- **WHAT YOU ARE ASKED TO DO**: Your answer should consist of the lines in the data below that contain "also".
-------- DATA RECORDS --------
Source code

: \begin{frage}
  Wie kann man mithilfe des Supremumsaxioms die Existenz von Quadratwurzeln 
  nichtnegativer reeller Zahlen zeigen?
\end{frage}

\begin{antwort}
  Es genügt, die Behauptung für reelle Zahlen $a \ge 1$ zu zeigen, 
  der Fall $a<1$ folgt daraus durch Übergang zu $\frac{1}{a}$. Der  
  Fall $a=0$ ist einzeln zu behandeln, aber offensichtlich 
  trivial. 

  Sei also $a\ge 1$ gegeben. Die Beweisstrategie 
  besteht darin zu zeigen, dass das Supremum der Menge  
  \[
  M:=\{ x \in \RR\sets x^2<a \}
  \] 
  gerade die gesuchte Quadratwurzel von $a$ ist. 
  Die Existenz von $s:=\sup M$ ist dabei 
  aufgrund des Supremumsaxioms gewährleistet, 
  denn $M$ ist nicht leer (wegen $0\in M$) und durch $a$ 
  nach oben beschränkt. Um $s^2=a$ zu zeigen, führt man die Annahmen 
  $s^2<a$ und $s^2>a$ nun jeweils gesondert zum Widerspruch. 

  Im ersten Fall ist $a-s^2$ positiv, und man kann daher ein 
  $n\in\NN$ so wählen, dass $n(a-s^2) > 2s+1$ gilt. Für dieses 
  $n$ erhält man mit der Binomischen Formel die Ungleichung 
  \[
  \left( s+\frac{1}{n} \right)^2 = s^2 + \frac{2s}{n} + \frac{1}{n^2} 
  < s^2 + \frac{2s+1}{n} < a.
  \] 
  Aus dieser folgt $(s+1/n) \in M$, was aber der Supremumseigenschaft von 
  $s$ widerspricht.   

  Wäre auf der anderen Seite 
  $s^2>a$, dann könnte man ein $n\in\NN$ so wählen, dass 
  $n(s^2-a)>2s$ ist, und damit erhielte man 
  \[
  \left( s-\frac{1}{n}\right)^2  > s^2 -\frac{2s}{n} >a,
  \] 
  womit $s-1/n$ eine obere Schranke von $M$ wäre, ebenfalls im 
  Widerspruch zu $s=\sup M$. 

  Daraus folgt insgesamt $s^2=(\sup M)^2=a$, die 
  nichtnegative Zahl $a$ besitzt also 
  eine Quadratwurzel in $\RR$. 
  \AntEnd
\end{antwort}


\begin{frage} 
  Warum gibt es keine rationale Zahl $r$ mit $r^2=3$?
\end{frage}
--------
- **SOLUTION**:
  Sei also $a\ge 1$ gegeben. Die Beweisstrategie 
  nichtnegative Zahl $a$ besitzt also 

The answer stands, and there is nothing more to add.